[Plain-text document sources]

##########

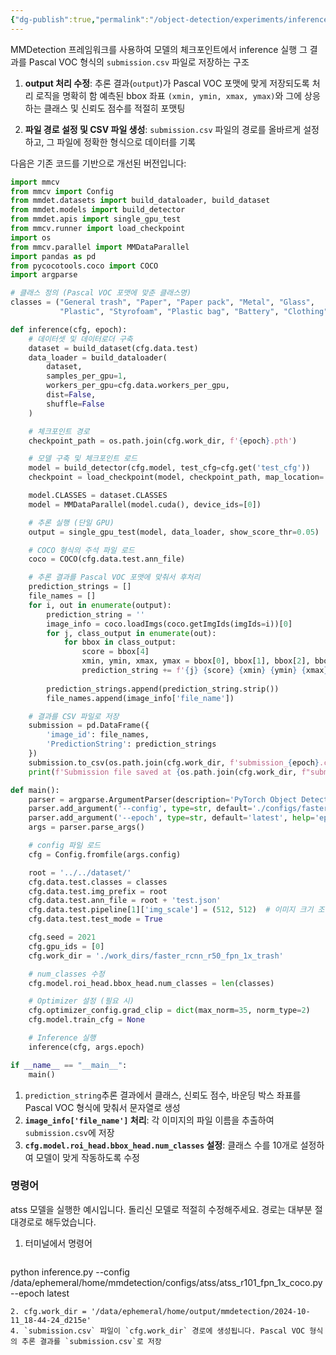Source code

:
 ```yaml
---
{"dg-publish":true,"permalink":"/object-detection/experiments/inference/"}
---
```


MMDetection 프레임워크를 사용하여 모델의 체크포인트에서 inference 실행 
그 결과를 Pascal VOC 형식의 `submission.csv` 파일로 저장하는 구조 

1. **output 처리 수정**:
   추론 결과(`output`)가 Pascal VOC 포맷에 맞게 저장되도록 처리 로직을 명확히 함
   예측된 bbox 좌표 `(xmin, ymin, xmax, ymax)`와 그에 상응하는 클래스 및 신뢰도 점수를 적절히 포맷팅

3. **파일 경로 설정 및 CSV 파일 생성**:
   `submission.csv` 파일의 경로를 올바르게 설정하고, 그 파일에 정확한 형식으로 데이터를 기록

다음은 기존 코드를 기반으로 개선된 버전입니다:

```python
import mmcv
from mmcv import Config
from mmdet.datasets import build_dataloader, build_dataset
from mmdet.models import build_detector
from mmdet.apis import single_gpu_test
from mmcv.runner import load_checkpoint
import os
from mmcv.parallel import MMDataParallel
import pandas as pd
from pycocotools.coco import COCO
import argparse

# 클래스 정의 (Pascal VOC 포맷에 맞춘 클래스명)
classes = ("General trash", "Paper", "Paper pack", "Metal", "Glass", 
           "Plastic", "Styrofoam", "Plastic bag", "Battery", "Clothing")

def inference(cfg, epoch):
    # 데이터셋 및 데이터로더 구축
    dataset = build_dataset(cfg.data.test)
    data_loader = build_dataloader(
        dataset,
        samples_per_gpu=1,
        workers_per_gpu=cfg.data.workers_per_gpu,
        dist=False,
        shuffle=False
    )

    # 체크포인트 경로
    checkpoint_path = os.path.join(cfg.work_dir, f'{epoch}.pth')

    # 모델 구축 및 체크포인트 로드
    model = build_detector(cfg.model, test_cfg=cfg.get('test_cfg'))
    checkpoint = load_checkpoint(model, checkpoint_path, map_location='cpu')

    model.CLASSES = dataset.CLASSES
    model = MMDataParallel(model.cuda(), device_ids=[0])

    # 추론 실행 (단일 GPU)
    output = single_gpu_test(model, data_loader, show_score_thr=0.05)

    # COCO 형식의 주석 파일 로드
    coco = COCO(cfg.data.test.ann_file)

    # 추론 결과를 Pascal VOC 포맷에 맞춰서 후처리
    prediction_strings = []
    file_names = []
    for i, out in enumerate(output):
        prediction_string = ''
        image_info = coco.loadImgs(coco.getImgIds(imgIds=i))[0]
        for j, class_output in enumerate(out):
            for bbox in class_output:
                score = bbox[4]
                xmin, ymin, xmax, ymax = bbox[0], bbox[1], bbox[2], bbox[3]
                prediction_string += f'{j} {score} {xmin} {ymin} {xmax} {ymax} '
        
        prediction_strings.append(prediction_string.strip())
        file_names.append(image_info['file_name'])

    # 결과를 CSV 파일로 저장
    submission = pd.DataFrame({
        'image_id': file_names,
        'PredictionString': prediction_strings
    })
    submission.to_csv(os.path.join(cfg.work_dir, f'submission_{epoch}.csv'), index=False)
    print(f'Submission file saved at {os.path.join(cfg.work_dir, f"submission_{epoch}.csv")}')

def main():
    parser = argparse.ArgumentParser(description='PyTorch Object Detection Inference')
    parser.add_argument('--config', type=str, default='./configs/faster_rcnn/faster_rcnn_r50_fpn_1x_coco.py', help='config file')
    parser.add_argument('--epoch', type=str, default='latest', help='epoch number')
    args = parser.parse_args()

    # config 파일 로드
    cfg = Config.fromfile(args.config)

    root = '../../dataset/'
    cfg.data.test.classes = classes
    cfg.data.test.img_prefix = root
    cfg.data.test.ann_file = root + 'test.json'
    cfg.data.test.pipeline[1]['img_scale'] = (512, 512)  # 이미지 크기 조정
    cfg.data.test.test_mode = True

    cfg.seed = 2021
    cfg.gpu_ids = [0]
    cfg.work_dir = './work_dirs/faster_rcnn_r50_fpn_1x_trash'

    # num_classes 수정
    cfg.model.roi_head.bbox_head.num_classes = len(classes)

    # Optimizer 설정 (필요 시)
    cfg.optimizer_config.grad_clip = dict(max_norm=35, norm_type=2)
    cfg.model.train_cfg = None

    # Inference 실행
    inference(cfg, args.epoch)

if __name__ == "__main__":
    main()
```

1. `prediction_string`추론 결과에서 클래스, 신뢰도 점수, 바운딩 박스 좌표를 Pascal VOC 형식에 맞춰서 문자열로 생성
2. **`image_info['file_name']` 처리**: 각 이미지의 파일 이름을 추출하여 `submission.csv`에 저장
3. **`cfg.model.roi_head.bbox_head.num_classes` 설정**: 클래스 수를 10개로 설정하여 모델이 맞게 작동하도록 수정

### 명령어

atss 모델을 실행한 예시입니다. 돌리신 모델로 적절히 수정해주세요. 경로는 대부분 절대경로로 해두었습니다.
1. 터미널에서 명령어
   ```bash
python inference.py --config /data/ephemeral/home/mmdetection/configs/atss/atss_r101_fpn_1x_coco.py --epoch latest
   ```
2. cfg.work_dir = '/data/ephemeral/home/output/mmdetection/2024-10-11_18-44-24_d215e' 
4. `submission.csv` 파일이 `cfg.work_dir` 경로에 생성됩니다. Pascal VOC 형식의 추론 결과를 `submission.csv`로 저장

##########

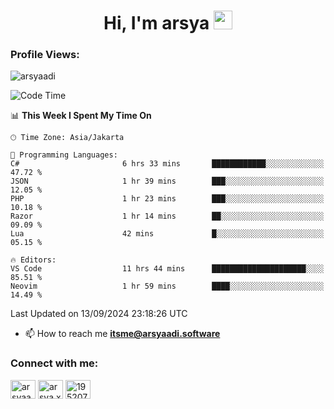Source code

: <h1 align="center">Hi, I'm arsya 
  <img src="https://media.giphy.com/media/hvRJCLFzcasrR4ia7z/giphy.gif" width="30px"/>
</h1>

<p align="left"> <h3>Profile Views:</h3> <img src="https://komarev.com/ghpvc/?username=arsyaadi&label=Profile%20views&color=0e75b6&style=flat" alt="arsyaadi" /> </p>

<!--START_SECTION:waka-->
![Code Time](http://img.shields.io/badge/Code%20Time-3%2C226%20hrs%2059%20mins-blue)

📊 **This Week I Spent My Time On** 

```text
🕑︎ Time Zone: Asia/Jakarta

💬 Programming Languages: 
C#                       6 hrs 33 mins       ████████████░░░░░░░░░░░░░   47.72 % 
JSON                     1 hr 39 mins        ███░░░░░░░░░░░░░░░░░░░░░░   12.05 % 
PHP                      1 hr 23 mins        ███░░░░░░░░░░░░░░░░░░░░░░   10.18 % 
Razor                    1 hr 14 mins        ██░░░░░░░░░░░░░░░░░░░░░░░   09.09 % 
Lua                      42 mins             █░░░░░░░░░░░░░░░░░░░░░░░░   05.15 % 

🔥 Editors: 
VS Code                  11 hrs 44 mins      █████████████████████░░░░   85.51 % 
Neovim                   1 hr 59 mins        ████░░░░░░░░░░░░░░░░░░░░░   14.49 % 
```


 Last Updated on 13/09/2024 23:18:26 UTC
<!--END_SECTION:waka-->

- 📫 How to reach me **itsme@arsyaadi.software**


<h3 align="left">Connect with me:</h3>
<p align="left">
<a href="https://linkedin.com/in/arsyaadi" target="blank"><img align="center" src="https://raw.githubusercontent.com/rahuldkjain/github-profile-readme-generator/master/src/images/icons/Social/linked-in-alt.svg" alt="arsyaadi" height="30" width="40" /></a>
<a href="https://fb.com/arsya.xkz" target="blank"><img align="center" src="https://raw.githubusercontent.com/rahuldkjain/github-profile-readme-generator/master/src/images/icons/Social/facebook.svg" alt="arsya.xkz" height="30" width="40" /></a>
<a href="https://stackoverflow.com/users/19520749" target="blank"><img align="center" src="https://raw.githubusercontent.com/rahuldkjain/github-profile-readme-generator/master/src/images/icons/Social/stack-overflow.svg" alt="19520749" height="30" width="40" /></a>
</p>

##########

◆ What the task requires
Scan the entries above for the string "args" and copy each line containing it.

◆ Response to this task
    args = parser.parse_args()
    cfg = Config.fromfile(args.config)
    inference(cfg, args.epoch)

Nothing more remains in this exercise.